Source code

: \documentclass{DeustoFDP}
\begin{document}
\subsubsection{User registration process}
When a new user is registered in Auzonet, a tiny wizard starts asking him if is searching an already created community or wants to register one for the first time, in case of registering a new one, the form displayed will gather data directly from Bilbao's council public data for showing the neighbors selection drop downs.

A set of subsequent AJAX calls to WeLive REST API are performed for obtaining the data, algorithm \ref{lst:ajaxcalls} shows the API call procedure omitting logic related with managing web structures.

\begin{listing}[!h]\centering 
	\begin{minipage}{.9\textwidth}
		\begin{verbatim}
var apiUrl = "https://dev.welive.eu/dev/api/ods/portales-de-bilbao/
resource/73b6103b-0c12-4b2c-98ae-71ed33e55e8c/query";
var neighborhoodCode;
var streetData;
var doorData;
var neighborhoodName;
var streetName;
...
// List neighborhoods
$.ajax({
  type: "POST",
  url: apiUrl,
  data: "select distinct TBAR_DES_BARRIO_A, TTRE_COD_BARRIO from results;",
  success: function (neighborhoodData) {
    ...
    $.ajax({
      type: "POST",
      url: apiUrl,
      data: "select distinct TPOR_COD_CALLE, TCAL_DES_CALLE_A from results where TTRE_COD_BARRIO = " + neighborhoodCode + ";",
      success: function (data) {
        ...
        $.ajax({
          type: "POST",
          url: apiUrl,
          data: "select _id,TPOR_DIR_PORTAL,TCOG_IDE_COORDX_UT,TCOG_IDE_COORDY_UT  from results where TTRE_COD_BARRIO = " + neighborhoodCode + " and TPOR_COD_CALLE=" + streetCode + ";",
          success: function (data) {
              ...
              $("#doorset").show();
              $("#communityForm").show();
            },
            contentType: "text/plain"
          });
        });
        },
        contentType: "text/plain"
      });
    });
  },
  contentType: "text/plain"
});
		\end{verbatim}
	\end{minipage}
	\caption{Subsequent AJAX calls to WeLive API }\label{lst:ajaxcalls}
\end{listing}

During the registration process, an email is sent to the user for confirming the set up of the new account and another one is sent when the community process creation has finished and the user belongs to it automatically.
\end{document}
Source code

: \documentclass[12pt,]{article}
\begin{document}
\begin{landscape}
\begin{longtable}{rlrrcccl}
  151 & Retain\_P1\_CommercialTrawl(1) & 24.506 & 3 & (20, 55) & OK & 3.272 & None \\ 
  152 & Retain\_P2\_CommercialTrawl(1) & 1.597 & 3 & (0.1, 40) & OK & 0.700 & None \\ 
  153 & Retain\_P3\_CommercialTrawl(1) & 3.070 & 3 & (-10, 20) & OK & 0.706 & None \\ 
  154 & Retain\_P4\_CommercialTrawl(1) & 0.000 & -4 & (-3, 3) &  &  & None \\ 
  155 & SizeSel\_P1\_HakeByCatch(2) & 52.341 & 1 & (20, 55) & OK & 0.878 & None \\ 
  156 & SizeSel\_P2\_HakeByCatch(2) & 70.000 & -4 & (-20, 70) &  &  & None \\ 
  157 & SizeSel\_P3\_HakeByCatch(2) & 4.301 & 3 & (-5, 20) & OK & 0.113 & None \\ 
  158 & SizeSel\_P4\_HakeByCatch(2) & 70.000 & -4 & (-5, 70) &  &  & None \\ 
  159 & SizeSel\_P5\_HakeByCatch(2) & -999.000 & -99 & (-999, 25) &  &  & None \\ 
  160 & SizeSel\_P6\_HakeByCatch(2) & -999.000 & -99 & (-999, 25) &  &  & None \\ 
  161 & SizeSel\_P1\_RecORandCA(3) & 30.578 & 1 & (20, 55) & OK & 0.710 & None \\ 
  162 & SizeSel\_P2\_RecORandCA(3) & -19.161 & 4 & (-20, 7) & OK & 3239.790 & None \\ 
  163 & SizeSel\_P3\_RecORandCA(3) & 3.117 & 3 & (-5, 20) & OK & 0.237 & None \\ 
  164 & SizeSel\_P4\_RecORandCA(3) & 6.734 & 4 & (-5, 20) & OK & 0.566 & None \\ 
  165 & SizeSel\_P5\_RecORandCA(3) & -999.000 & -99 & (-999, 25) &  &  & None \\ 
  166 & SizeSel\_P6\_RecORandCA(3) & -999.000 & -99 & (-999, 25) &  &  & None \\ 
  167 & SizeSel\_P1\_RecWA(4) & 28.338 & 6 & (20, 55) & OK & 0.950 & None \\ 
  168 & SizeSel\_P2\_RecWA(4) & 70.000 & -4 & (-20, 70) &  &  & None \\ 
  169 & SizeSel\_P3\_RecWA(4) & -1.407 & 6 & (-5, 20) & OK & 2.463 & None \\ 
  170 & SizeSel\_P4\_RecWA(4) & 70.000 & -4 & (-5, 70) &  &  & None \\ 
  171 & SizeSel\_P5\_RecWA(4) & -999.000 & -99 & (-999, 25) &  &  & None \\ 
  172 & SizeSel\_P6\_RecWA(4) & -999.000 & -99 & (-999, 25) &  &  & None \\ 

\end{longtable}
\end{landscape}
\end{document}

——

Directions for this task
Your task is to output all of the data above word for word.

Answer space
Source code

: \documentclass{DeustoFDP}
\begin{document}
\subsubsection{User registration process}
When a new user is registered in Auzonet, a tiny wizard starts asking him if is searching an already created community or wants to register one for the first time, in case of registering a new one, the form displayed will gather data directly from Bilbao's council public data for showing the neighbors selection drop downs.

A set of subsequent AJAX calls to WeLive REST API are performed for obtaining the data, algorithm \ref{lst:ajaxcalls} shows the API call procedure omitting logic related with managing web structures.

\begin{listing}[!h]\centering 
	\begin{minipage}{.9\textwidth}
		\begin{verbatim}
var apiUrl = "https://dev.welive.eu/dev/api/ods/portales-de-bilbao/
resource/73b6103b-0c12-4b2c-98ae-71ed33e55e8c/query";
var neighborhoodCode;
var streetData;
var doorData;
var neighborhoodName;
var streetName;
...
// List neighborhoods
$.ajax({
  type: "POST",
  url: apiUrl,
  data: "select distinct TBAR_DES_BARRIO_A, TTRE_COD_BARRIO from results;",
  success: function (neighborhoodData) {
    ...
    $.ajax({
      type: "POST",
      url: apiUrl,
      data: "select distinct TPOR_COD_CALLE, TCAL_DES_CALLE_A from results where TTRE_COD_BARRIO = " + neighborhoodCode + ";",
      success: function (data) {
        ...
        $.ajax({
          type: "POST",
          url: apiUrl,
          data: "select _id,TPOR_DIR_PORTAL,TCOG_IDE_COORDX_UT,TCOG_IDE_COORDY_UT  from results where TTRE_COD_BARRIO = " + neighborhoodCode + " and TPOR_COD_CALLE=" + streetCode + ";",
          success: function (data) {
              ...
              $("#doorset").show();
              $("#communityForm").show();
            },
            contentType: "text/plain"
          });
        });
        },
        contentType: "text/plain"
      });
    });
  },
  contentType: "text/plain"
});
		\end{verbatim}
	\end{minipage}
	\caption{Subsequent AJAX calls to WeLive API }\label{lst:ajaxcalls}
\end{listing}

During the registration process, an email is sent to the user for confirming the set up of the new account and another one is sent when the community process creation has finished and the user belongs to it automatically.
\end{document}
Source code

: \documentclass[12pt,]{article}
\begin{document}
\begin{landscape}
\begin{longtable}{rlrrcccl}
  151 & Retain\_P1\_CommercialTrawl(1) & 24.506 & 3 & (20, 55) & OK & 3.272 & None \\ 
  152 & Retain\_P2\_CommercialTrawl(1) & 1.597 & 3 & (0.1, 40) & OK & 0.700 & None \\ 
  153 & Retain\_P3\_CommercialTrawl(1) & 3.070 & 3 & (-10, 20) & OK & 0.706 & None \\ 
  154 & Retain\_P4\_CommercialTrawl(1) & 0.000 & -4 & (-3, 3) &  &  & None \\ 
  155 & SizeSel\_P1\_HakeByCatch(2) & 52.341 & 1 & (20, 55) & OK & 0.878 & None \\ 
  156 & SizeSel\_P2\_HakeByCatch(2) & 70.000 & -4 & (-20, 70) &  &  & None \\ 
  157 & SizeSel\_P3\_HakeByCatch(2) & 4.301 & 3 & (-5, 20) & OK & 0.113 & None \\ 
  158 & SizeSel\_P4\_HakeByCatch(2) & 70.000 & -4 & (-5, 70) &  &  & None \\ 
  159 & SizeSel\_P5\_HakeByCatch(2) & -999.000 & -99 & (-999, 25) &  &  & None \\ 
  160 & SizeSel\_P6\_HakeByCatch(2) & -999.000 & -99 & (-999, 25) &  &  & None \\ 
  161 & SizeSel\_P1\_RecORandCA(3) & 30.578 & 1 & (20, 55) & OK & 0.710 & None \\ 
  162 & SizeSel\_P2\_RecORandCA(3) & -19.161 & 4 & (-20, 7) & OK & 3239.790 & None \\ 
  163 & SizeSel\_P3\_RecORandCA(3) & 3.117 & 3 & (-5, 20) & OK & 0.237 & None \\ 
  164 & SizeSel\_P4\_RecORandCA(3) & 6.734 & 4 & (-5, 20) & OK & 0.566 & None \\ 
  165 & SizeSel\_P5\_RecORandCA(3) & -999.000 & -99 & (-999, 25) &  &  & None \\ 
  166 & SizeSel\_P6\_RecORandCA(3) & -999.000 & -99 & (-999, 25) &  &  & None \\ 
  167 & SizeSel\_P1\_RecWA(4) & 28.338 & 6 & (20, 55) & OK & 0.950 & None \\ 
  168 & SizeSel\_P2\_RecWA(4) & 70.000 & -4 & (-20, 70) &  &  & None \\ 
  169 & SizeSel\_P3\_RecWA(4) & -1.407 & 6 & (-5, 20) & OK & 2.463 & None \\ 
  170 & SizeSel\_P4\_RecWA(4) & 70.000 & -4 & (-5, 70) &  &  & None \\ 
  171 & SizeSel\_P5\_RecWA(4) & -999.000 & -99 & (-999, 25) &  &  & None \\ 
  172 & SizeSel\_P6\_RecWA(4) & -999.000 & -99 & (-999, 25) &  &  & None \\ 

\end{longtable}
\end{landscape}
\end{document}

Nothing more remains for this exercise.